● Data records:
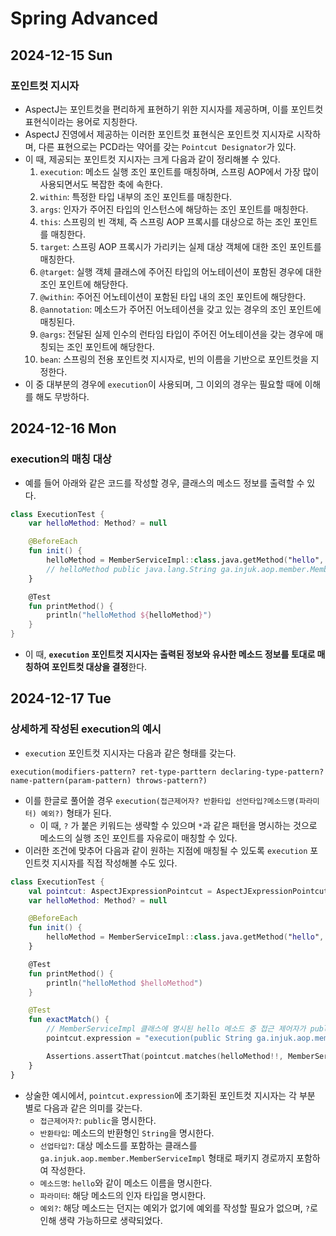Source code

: # Spring Advanced
## 2024-12-15 Sun
### 포인트컷 지시자
* AspectJ는 포인트컷을 편리하게 표현하기 위한 지시자를 제공하며, 이를 포인트컷 표현식이라는 용어로 지칭한다.
* AspectJ 진영에서 제공하는 이러한 포인트컷 표현식은 포인트컷 지시자로 시작하며, 다른 표현으로는 PCD라는 약어를 갖는 `Pointcut Designator`가 있다.
* 이 때, 제공되는 포인트컷 지시자는 크게 다음과 같이 정리해볼 수 있다.
  1. `execution`: 메소드 실행 조인 포인트를 매칭하며, 스프링 AOP에서 가장 많이 사용되면서도 복잡한 축에 속한다.
  2. `within`: 특정한 타입 내부의 조인 포인트를 매칭한다.
  3. `args`: 인자가 주어진 타입의 인스턴스에 해당하는 조인 포인트를 매칭한다.
  4. `this`: 스프링의 빈 객체, 즉 스프링 AOP 프록시를 대상으로 하는 조인 포인트를 매칭한다.
  5. `target`: 스프링 AOP 프록시가 가리키는 실제 대상 객체에 대한 조인 포인트를 매칭한다.
  6. `@target`: 실행 객체 클래스에 주어진 타입의 어노테이션이 포함된 경우에 대한 조인 포인트에 해당한다.
  7. `@within`: 주어진 어노테이션이 포함된 타입 내의 조인 포인트에 해당한다.
  8. `@annotation`: 메소드가 주어진 어노테이션을 갖고 있는 경우의 조인 포인트에 매칭된다.
  9. `@args`: 전달된 실제 인수의 런타임 타입이 주어진 어노테이션을 갖는 경우에 매칭되는 조인 포인트에 해당한다.
  10. `bean`: 스프링의 전용 포인트컷 지시자로, 빈의 이름을 기반으로 포인트컷을 지정한다.
* 이 중 대부분의 경우에 `execution`이 사용되며, 그 이외의 경우는 필요할 때에 이해를 해도 무방하다.

## 2024-12-16 Mon
### execution의 매칭 대상
* 예를 들어 아래와 같은 코드를 작성할 경우, 클래스의 메소드 정보를 출력할 수 있다.
```kotlin
class ExecutionTest {
    var helloMethod: Method? = null

    @BeforeEach
    fun init() {
        helloMethod = MemberServiceImpl::class.java.getMethod("hello", String::class.java)
        // helloMethod public java.lang.String ga.injuk.aop.member.MemberServiceImpl.hello(java.lang.String) 출력됨
    }

    @Test
    fun printMethod() {
        println("helloMethod ${helloMethod}")
    }
}
```
* 이 때, **`execution` 포인트컷 지시자는 출력된 정보와 유사한 메소드 정보를 토대로 매칭하여 포인트컷 대상을 결정**한다.

## 2024-12-17 Tue
### 상세하게 작성된 execution의 예시
* `execution` 포인트컷 지시자는 다음과 같은 형태를 갖는다.
```
execution(modifiers-pattern? ret-type-parttern declaring-type-pattern?name-pattern(param-pattern) throws-pattern?)
```
* 이를 한글로 풀어쓸 경우 `execution(접근제어자? 반환타입 선언타입?메소드명(파라미터) 예외?)` 형태가 된다.
  * 이 때, `?` 가 붙은 키워드는 생략할 수 있으며 `*`과 같은 패턴을 명시하는 것으로 메소드의 실행 조인 포인트를 자유로이 매칭할 수 있다.
* 이러한 조건에 맞추어 다음과 같이 원하는 지점에 매칭될 수 있도록 `execution` 포인트컷 지시자를 직접 작성해볼 수도 있다.
```kotlin
class ExecutionTest {
    val pointcut: AspectJExpressionPointcut = AspectJExpressionPointcut()
    var helloMethod: Method? = null

    @BeforeEach
    fun init() {
        helloMethod = MemberServiceImpl::class.java.getMethod("hello", String::class.java)
    }

    @Test
    fun printMethod() {
        println("helloMethod $helloMethod")
    }

    @Test
    fun exactMatch() {
        // MemberServiceImpl 클래스에 명시된 hello 메소드 중 접근 제어자가 public이고 인자와 반환형이 모두 String인 대상을 찾는다.
        pointcut.expression = "execution(public String ga.injuk.aop.member.MemberServiceImpl.hello(String))"

        Assertions.assertThat(pointcut.matches(helloMethod!!, MemberServiceImpl::class.java)).isTrue()
    }
}
```
* 상술한 예시에서, `pointcut.expression`에 초기화된 포인트컷 지시자는 각 부분 별로 다음과 같은 의미를 갖는다.
  * `접근제어자?`: `public`을 명시한다.
  * `반환타입`: 메소드의 반환형인 `String`을 명시한다.
  * `선업타입?`: 대상 메소드를 포함하는 클래스를 `ga.injuk.aop.member.MemberServiceImpl` 형태로 패키지 경로까지 포함하여 작성한다.
  * `메소드명`: `hello`와 같이 메소드 이름을 명시한다. 
  * `파라미터`: 해당 메소드의 인자 타입을 명시한다.
  * `예외?`: 해당 메소드는 던지는 예외가 없기에 예외를 작성할 필요가 없으며, `?`로 인해 생략 가능하므로 생략되었다.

● What you should do:
Every record above should reappear exactly, with the pictures gone.

● Response area:
Source code

: # Spring Advanced
## 2024-12-15 Sun
### 포인트컷 지시자
* AspectJ는 포인트컷을 편리하게 표현하기 위한 지시자를 제공하며, 이를 포인트컷 표현식이라는 용어로 지칭한다.
* AspectJ 진영에서 제공하는 이러한 포인트컷 표현식은 포인트컷 지시자로 시작하며, 다른 표현으로는 PCD라는 약어를 갖는 `Pointcut Designator`가 있다.
* 이 때, 제공되는 포인트컷 지시자는 크게 다음과 같이 정리해볼 수 있다.
  1. `execution`: 메소드 실행 조인 포인트를 매칭하며, 스프링 AOP에서 가장 많이 사용되면서도 복잡한 축에 속한다.
  2. `within`: 특정한 타입 내부의 조인 포인트를 매칭한다.
  3. `args`: 인자가 주어진 타입의 인스턴스에 해당하는 조인 포인트를 매칭한다.
  4. `this`: 스프링의 빈 객체, 즉 스프링 AOP 프록시를 대상으로 하는 조인 포인트를 매칭한다.
  5. `target`: 스프링 AOP 프록시가 가리키는 실제 대상 객체에 대한 조인 포인트를 매칭한다.
  6. `@target`: 실행 객체 클래스에 주어진 타입의 어노테이션이 포함된 경우에 대한 조인 포인트에 해당한다.
  7. `@within`: 주어진 어노테이션이 포함된 타입 내의 조인 포인트에 해당한다.
  8. `@annotation`: 메소드가 주어진 어노테이션을 갖고 있는 경우의 조인 포인트에 매칭된다.
  9. `@args`: 전달된 실제 인수의 런타임 타입이 주어진 어노테이션을 갖는 경우에 매칭되는 조인 포인트에 해당한다.
  10. `bean`: 스프링의 전용 포인트컷 지시자로, 빈의 이름을 기반으로 포인트컷을 지정한다.
* 이 중 대부분의 경우에 `execution`이 사용되며, 그 이외의 경우는 필요할 때에 이해를 해도 무방하다.

## 2024-12-16 Mon
### execution의 매칭 대상
* 예를 들어 아래와 같은 코드를 작성할 경우, 클래스의 메소드 정보를 출력할 수 있다.
```kotlin
class ExecutionTest {
    var helloMethod: Method? = null

    @BeforeEach
    fun init() {
        helloMethod = MemberServiceImpl::class.java.getMethod("hello", String::class.java)
        // helloMethod public java.lang.String ga.injuk.aop.member.MemberServiceImpl.hello(java.lang.String) 출력됨
    }

    @Test
    fun printMethod() {
        println("helloMethod ${helloMethod}")
    }
}
```
* 이 때, **`execution` 포인트컷 지시자는 출력된 정보와 유사한 메소드 정보를 토대로 매칭하여 포인트컷 대상을 결정**한다.

## 2024-12-17 Tue
### 상세하게 작성된 execution의 예시
* `execution` 포인트컷 지시자는 다음과 같은 형태를 갖는다.
```
execution(modifiers-pattern? ret-type-parttern declaring-type-pattern?name-pattern(param-pattern) throws-pattern?)
```
* 이를 한글로 풀어쓸 경우 `execution(접근제어자? 반환타입 선언타입?메소드명(파라미터) 예외?)` 형태가 된다.
  * 이 때, `?` 가 붙은 키워드는 생략할 수 있으며 `*`과 같은 패턴을 명시하는 것으로 메소드의 실행 조인 포인트를 자유로이 매칭할 수 있다.
* 이러한 조건에 맞추어 다음과 같이 원하는 지점에 매칭될 수 있도록 `execution` 포인트컷 지시자를 직접 작성해볼 수도 있다.
```kotlin
class ExecutionTest {
    val pointcut: AspectJExpressionPointcut = AspectJExpressionPointcut()
    var helloMethod: Method? = null

    @BeforeEach
    fun init() {
        helloMethod = MemberServiceImpl::class.java.getMethod("hello", String::class.java)
    }

    @Test
    fun printMethod() {
        println("helloMethod $helloMethod")
    }

    @Test
    fun exactMatch() {
        // MemberServiceImpl 클래스에 명시된 hello 메소드 중 접근 제어자가 public이고 인자와 반환형이 모두 String인 대상을 찾는다.
        pointcut.expression = "execution(public String ga.injuk.aop.member.MemberServiceImpl.hello(String))"

        Assertions.assertThat(pointcut.matches(helloMethod!!, MemberServiceImpl::class.java)).isTrue()
    }
}
```
* 상술한 예시에서, `pointcut.expression`에 초기화된 포인트컷 지시자는 각 부분 별로 다음과 같은 의미를 갖는다.
  * `접근제어자?`: `public`을 명시한다.
  * `반환타입`: 메소드의 반환형인 `String`을 명시한다.
  * `선업타입?`: 대상 메소드를 포함하는 클래스를 `ga.injuk.aop.member.MemberServiceImpl` 형태로 패키지 경로까지 포함하여 작성한다.
  * `메소드명`: `hello`와 같이 메소드 이름을 명시한다. 
  * `파라미터`: 해당 메소드의 인자 타입을 명시한다.
  * `예외?`: 해당 메소드는 던지는 예외가 없기에 예외를 작성할 필요가 없으며, `?`로 인해 생략 가능하므로 생략되었다.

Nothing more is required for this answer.